TASK INSTRUCTIONS: Copy, from the material below, each line where "ideas" shows up.

PROVIDED RECORDS:
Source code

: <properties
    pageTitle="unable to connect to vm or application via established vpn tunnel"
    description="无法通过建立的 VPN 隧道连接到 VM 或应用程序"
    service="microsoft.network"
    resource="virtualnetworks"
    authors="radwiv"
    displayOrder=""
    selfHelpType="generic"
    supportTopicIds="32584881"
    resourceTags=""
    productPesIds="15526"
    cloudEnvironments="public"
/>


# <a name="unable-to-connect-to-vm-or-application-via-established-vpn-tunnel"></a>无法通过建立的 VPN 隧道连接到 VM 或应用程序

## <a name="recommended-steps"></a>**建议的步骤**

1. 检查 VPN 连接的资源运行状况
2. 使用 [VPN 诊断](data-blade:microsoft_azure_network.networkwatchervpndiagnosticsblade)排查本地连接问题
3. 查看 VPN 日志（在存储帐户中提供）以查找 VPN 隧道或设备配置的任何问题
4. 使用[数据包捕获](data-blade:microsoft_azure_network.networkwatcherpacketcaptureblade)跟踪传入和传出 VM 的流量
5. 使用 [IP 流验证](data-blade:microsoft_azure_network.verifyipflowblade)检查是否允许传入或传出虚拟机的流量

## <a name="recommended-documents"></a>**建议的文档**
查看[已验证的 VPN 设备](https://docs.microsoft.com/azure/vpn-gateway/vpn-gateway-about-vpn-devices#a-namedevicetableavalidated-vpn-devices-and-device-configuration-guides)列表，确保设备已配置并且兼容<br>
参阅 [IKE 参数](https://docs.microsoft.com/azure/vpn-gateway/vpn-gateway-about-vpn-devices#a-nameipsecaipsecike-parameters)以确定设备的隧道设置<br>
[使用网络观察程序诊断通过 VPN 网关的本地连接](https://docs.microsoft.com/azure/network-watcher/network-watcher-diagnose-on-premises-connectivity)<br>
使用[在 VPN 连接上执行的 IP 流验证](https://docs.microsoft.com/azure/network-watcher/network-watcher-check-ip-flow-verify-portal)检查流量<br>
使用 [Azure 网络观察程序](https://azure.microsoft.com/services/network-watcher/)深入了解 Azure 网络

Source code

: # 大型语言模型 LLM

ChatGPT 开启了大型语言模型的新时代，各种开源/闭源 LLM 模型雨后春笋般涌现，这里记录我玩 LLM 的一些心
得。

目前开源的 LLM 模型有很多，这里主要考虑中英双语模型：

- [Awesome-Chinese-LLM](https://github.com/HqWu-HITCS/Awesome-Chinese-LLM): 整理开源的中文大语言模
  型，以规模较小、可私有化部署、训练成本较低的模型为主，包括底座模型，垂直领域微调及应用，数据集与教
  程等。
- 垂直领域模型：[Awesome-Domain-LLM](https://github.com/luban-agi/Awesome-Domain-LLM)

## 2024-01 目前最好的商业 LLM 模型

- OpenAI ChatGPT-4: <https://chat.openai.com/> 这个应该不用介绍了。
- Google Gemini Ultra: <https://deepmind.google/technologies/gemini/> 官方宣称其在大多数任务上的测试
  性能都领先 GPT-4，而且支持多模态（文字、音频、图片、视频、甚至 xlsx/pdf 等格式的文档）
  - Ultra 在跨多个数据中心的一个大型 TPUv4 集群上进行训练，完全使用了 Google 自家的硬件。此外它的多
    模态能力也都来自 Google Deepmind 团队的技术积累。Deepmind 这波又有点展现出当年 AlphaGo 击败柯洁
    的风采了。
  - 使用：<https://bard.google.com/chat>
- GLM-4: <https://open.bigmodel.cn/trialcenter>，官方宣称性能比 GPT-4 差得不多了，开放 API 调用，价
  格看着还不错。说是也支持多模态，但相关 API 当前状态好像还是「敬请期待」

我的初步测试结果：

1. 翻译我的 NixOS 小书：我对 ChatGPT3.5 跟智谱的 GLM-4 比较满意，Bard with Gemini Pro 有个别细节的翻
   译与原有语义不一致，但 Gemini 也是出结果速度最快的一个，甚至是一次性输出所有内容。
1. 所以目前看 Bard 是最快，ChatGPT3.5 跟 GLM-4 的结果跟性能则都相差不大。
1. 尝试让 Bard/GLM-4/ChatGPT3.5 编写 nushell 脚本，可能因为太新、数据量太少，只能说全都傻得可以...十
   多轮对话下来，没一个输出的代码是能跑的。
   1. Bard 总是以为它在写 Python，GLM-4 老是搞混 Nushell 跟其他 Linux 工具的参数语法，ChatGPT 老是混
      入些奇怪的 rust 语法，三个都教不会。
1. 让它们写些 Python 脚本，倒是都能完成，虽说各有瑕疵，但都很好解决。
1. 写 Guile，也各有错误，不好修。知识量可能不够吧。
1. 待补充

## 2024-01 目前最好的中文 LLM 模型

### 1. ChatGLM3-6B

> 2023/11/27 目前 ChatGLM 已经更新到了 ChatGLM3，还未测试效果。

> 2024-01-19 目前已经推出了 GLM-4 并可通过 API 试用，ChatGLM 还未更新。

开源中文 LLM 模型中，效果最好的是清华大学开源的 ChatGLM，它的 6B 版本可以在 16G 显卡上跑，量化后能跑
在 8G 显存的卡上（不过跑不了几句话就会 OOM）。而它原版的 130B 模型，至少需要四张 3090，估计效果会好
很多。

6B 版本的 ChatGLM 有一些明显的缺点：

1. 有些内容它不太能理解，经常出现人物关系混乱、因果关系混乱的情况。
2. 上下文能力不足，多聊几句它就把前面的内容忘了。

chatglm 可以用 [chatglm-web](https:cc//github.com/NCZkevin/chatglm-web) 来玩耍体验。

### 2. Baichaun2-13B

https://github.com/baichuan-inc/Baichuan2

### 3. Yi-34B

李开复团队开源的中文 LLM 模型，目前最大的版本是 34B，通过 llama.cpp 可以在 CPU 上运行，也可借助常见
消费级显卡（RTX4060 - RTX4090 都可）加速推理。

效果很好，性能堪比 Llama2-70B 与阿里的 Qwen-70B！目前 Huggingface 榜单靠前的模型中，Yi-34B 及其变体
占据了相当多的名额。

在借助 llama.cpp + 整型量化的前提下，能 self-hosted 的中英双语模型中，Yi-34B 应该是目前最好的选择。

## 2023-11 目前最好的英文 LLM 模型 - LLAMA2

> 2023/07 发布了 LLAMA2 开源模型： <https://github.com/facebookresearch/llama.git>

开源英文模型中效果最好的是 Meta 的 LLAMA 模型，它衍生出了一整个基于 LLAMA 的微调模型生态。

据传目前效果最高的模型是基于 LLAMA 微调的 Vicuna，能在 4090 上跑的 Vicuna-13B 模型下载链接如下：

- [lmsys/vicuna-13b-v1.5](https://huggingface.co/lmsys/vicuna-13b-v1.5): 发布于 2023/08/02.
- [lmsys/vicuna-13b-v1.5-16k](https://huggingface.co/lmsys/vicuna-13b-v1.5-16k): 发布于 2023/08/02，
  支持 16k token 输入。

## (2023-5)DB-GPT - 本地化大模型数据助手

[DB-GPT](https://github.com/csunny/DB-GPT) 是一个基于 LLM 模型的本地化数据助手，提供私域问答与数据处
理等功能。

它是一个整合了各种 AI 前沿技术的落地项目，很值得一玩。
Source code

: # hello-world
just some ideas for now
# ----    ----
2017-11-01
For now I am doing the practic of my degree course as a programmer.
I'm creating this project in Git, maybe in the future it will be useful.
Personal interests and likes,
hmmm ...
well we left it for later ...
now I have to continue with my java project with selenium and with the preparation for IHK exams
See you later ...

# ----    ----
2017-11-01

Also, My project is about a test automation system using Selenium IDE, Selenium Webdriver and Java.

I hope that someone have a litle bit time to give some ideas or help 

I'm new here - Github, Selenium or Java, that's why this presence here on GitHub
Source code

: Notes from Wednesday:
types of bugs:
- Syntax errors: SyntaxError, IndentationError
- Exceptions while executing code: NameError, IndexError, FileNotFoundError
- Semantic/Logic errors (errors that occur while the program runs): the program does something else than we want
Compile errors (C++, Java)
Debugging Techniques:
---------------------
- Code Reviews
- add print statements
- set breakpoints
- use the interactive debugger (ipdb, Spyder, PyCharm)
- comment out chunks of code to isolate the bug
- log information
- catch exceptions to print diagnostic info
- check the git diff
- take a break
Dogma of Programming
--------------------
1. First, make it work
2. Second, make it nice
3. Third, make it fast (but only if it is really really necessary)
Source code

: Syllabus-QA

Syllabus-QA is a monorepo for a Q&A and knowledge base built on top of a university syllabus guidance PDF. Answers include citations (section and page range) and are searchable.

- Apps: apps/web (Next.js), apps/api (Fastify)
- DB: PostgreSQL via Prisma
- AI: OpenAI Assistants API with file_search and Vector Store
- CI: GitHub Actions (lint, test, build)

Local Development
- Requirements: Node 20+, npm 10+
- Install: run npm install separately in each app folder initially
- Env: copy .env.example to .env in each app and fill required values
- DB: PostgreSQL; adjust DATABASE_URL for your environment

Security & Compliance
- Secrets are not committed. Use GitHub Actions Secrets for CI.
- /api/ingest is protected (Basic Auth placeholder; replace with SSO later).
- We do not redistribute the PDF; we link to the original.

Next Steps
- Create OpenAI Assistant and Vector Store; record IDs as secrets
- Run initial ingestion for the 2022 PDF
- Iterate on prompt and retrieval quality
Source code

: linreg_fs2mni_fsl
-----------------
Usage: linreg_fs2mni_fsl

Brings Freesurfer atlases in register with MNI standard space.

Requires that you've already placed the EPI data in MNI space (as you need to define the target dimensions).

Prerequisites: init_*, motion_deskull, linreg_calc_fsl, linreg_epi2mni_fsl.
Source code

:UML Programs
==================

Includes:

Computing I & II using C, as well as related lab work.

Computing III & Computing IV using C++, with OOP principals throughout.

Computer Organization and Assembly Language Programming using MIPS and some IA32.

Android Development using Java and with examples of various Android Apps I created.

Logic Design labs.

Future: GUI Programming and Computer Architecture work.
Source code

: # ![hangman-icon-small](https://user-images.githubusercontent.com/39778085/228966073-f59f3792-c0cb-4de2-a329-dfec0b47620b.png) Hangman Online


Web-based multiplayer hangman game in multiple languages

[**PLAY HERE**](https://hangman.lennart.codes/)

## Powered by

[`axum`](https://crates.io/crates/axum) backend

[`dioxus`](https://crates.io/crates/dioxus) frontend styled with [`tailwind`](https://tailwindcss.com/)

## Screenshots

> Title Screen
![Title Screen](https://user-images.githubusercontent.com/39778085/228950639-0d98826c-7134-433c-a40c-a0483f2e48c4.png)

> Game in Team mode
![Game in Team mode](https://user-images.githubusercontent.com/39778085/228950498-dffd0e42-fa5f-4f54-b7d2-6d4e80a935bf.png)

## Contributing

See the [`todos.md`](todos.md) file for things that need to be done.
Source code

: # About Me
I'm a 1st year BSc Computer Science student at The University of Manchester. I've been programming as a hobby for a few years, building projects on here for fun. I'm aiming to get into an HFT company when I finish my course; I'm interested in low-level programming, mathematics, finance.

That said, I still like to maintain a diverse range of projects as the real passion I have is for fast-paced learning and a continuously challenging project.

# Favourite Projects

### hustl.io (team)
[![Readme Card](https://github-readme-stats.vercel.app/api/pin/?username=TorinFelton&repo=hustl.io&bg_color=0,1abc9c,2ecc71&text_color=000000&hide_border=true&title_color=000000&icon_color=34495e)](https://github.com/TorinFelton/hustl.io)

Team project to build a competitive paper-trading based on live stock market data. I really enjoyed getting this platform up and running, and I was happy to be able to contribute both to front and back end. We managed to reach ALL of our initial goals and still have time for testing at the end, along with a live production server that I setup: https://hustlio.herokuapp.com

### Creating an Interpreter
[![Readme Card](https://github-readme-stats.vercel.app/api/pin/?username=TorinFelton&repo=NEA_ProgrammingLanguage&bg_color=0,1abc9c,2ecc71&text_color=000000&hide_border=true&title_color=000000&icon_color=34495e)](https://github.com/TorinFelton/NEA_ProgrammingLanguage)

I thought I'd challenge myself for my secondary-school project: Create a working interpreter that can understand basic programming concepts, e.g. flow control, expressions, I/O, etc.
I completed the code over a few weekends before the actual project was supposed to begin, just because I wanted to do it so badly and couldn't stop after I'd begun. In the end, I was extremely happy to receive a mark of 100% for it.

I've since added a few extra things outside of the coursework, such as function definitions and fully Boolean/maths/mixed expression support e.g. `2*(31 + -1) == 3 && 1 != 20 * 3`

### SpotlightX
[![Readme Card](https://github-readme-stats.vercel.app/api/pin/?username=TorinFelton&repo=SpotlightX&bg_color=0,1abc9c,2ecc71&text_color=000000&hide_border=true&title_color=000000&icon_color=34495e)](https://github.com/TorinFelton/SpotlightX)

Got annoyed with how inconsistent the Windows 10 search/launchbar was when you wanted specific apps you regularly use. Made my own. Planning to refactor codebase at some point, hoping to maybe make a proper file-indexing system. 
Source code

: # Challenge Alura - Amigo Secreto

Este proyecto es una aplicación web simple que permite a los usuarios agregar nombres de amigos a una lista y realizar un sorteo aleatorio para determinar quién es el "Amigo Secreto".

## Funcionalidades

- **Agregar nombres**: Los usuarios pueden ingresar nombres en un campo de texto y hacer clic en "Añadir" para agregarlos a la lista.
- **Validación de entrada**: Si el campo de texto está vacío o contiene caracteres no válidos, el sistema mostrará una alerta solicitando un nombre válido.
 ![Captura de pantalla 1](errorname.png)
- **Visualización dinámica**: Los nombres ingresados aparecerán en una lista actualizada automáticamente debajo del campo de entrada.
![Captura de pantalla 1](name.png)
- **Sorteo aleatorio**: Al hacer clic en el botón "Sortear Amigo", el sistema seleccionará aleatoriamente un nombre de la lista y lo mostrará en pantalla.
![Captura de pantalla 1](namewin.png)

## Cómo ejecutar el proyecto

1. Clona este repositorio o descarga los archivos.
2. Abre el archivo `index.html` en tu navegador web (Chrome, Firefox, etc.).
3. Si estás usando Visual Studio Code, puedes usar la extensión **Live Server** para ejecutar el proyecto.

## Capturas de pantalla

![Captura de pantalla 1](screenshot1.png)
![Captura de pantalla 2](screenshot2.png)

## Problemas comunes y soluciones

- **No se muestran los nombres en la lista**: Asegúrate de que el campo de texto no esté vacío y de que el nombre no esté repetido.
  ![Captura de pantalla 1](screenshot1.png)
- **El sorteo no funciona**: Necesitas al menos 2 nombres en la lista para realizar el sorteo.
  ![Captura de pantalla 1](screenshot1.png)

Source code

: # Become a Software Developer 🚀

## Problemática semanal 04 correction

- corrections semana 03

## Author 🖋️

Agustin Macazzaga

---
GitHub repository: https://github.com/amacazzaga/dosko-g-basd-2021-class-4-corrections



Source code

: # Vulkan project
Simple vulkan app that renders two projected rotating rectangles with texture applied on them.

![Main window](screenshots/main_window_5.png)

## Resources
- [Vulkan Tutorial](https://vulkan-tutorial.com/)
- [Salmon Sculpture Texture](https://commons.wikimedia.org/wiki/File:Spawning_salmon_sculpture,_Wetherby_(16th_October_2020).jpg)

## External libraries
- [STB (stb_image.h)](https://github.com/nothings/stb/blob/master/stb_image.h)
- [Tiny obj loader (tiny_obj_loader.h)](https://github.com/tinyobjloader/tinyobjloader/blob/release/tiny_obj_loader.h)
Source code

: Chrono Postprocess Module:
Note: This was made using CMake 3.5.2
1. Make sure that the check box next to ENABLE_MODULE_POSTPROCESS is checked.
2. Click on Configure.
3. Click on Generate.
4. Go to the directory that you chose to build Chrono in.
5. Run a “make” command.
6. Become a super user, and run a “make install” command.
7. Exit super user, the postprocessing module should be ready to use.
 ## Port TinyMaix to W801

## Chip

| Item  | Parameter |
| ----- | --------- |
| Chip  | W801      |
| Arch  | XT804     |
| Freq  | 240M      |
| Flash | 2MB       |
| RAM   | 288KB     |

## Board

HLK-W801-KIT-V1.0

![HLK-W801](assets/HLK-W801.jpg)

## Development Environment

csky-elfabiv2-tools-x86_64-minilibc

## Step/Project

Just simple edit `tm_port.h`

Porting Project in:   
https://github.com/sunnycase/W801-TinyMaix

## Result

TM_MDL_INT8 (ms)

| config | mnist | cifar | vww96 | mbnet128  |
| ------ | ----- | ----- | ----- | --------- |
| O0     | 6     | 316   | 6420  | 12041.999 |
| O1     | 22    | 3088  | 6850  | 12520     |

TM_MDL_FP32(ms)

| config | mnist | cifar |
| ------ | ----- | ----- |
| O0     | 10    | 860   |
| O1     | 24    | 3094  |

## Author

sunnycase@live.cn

ANSWER TO THE PROBLEM:
just some ideas for now
I hope that someone have a litle bit time to give some ideas or help 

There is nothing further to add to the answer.